Of the lines below, report only those that contain "username".

__________________________________________________

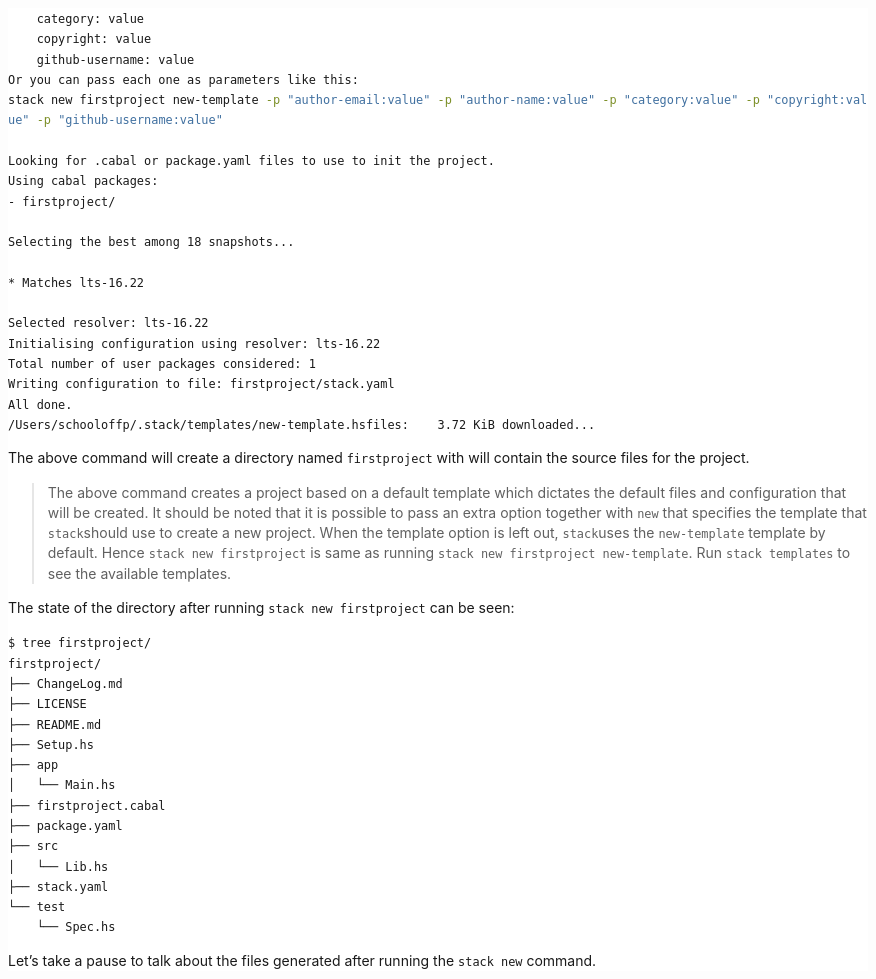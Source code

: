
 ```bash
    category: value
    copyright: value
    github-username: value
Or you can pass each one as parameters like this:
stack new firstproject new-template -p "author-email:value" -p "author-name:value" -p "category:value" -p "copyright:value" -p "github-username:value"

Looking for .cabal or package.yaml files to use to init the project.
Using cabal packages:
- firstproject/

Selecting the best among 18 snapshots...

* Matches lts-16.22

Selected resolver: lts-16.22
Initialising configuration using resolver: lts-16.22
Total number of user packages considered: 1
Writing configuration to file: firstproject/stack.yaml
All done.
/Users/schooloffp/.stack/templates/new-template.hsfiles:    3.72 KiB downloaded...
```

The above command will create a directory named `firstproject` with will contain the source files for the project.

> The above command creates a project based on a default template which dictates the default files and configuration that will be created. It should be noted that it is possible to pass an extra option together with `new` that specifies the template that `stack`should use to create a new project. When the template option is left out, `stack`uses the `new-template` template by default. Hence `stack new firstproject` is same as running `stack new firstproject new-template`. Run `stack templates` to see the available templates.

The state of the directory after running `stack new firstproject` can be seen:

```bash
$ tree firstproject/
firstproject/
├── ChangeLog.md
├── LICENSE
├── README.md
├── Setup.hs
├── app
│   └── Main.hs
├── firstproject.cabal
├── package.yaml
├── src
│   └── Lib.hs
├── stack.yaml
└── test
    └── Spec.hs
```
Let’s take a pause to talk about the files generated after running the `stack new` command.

__________________________________________________

[TASK SOLUTION]
    github-username: value
stack new firstproject new-template -p "author-email:value" -p "author-name:value" -p "category:value" -p "copyright:value" -p "github-username:value"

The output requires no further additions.